To explore the molecular mechanism of c-jun antisense gene transfection in alleviating injury of cardiomyocytes treated with burn serum and hypoxia, burn serum was collected from Wistar rats inflicted with 30% third-degree burn of the total body surface area. The cardiomyocytes of neonatal Wistar rats were cultured and then treated with burn serum and hypoxia (a gas mixture containing 1% O2). The constructed c-jun antisense gene recombinant was transfected into the cardiomyocytes of neonatal Wistar rats. TdT-mediated d-utp nick end labeling (TUNEL) was adopted to examine cardiomyocyte apoptosis. Morphological changes of cardiomyocytes were observed under an optic-microscope and an electron-microscope.

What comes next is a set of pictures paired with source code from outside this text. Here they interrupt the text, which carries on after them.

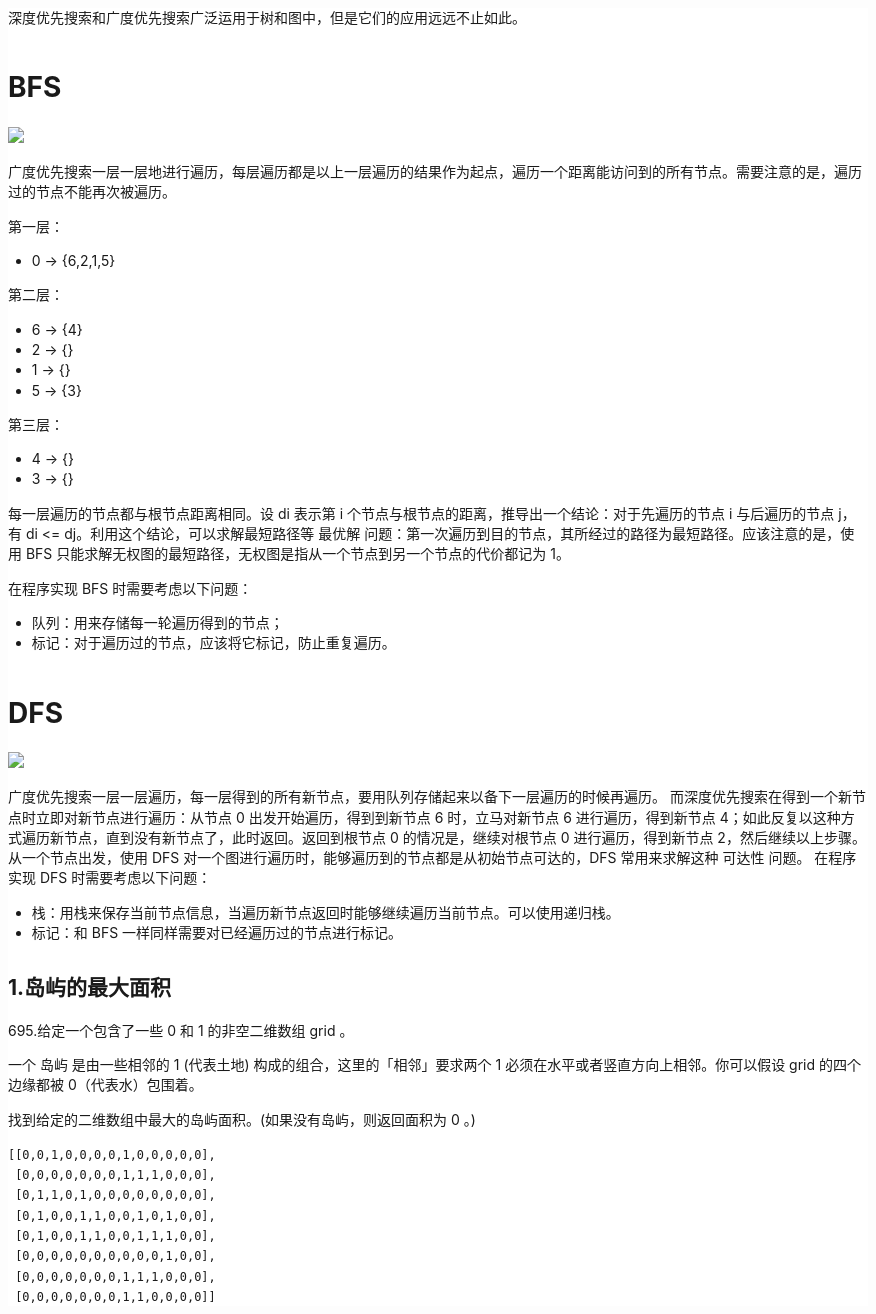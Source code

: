 深度优先搜索和广度优先搜索广泛运用于树和图中，但是它们的应用远远不止如此。

# BFS

![](https://cs-notes-1256109796.cos.ap-guangzhou.myqcloud.com/95903878-725b-4ed9-bded-bc4aae0792a9.jpg)

广度优先搜索一层一层地进行遍历，每层遍历都是以上一层遍历的结果作为起点，遍历一个距离能访问到的所有节点。需要注意的是，遍历过的节点不能再次被遍历。

第一层：

- 0 -> {6,2,1,5}

第二层：

- 6 -> {4}
- 2 -> {}
- 1 -> {}
- 5 -> {3}

第三层：

- 4 -> {}
- 3 -> {}

每一层遍历的节点都与根节点距离相同。设 di 表示第 i 个节点与根节点的距离，推导出一个结论：对于先遍历的节点 i 与后遍历的节点 j，有 di <= dj。利用这个结论，可以求解最短路径等 最优解 问题：第一次遍历到目的节点，其所经过的路径为最短路径。应该注意的是，使用 BFS 只能求解无权图的最短路径，无权图是指从一个节点到另一个节点的代价都记为 1。

在程序实现 BFS 时需要考虑以下问题：

- 队列：用来存储每一轮遍历得到的节点；
- 标记：对于遍历过的节点，应该将它标记，防止重复遍历。


# DFS

![](https://cs-notes-1256109796.cos.ap-guangzhou.myqcloud.com/74dc31eb-6baa-47ea-ab1c-d27a0ca35093.png)

广度优先搜索一层一层遍历，每一层得到的所有新节点，要用队列存储起来以备下一层遍历的时候再遍历。
而深度优先搜索在得到一个新节点时立即对新节点进行遍历：从节点 0 出发开始遍历，得到到新节点 6 时，立马对新节点 6 进行遍历，得到新节点 4；如此反复以这种方式遍历新节点，直到没有新节点了，此时返回。返回到根节点 0 的情况是，继续对根节点 0 进行遍历，得到新节点 2，然后继续以上步骤。
从一个节点出发，使用 DFS 对一个图进行遍历时，能够遍历到的节点都是从初始节点可达的，DFS 常用来求解这种 可达性 问题。
在程序实现 DFS 时需要考虑以下问题：

- 栈：用栈来保存当前节点信息，当遍历新节点返回时能够继续遍历当前节点。可以使用递归栈。
- 标记：和 BFS 一样同样需要对已经遍历过的节点进行标记。

## 1.岛屿的最大面积

695.给定一个包含了一些 0 和 1 的非空二维数组 grid 。

一个 岛屿 是由一些相邻的 1 (代表土地) 构成的组合，这里的「相邻」要求两个 1 必须在水平或者竖直方向上相邻。你可以假设 grid 的四个边缘都被 0（代表水）包围着。

找到给定的二维数组中最大的岛屿面积。(如果没有岛屿，则返回面积为 0 。)

	[[0,0,1,0,0,0,0,1,0,0,0,0,0],
	 [0,0,0,0,0,0,0,1,1,1,0,0,0],
	 [0,1,1,0,1,0,0,0,0,0,0,0,0],
	 [0,1,0,0,1,1,0,0,1,0,1,0,0],
	 [0,1,0,0,1,1,0,0,1,1,1,0,0],
	 [0,0,0,0,0,0,0,0,0,0,1,0,0],
	 [0,0,0,0,0,0,0,1,1,1,0,0,0],
	 [0,0,0,0,0,0,0,1,1,0,0,0,0]]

Expression of troponin T and beta-tubulin protein, c-jun protein, protein kinase Ca (PKCa), and c-jun N-terminal kinase (JNK) were assayed with Western blot in the transfected and non-transfected groups. The morphology of cardiomyocytes in the non-transfected group changed explicitly, but the change was not so obvious in the transfected cardiomyocytes. The expression of beta-tubulin and troponin increased significantly in the transfected group as compared with the non-transfected group. In the non-transfected group, numbers of apoptotic cardiomyocytes were significantly higher than in the transfected group. The c-jun protein, PKCa, and JNK were significantly expressed in the non-transfected group, and they reached a maximum at the 24th hour after cardiomyocytes were treated with burn serum and hypoxia. In the transfected group, however, expressions of c-jun protein, PKCa, and JNK decreased significantly compared with the non-transfected group. The c-jun antisense gene recombinant transfection alleviates injury to cardiomyocytes treated with burn serum and hypoxia, probably through low expression of PKCa and JNK.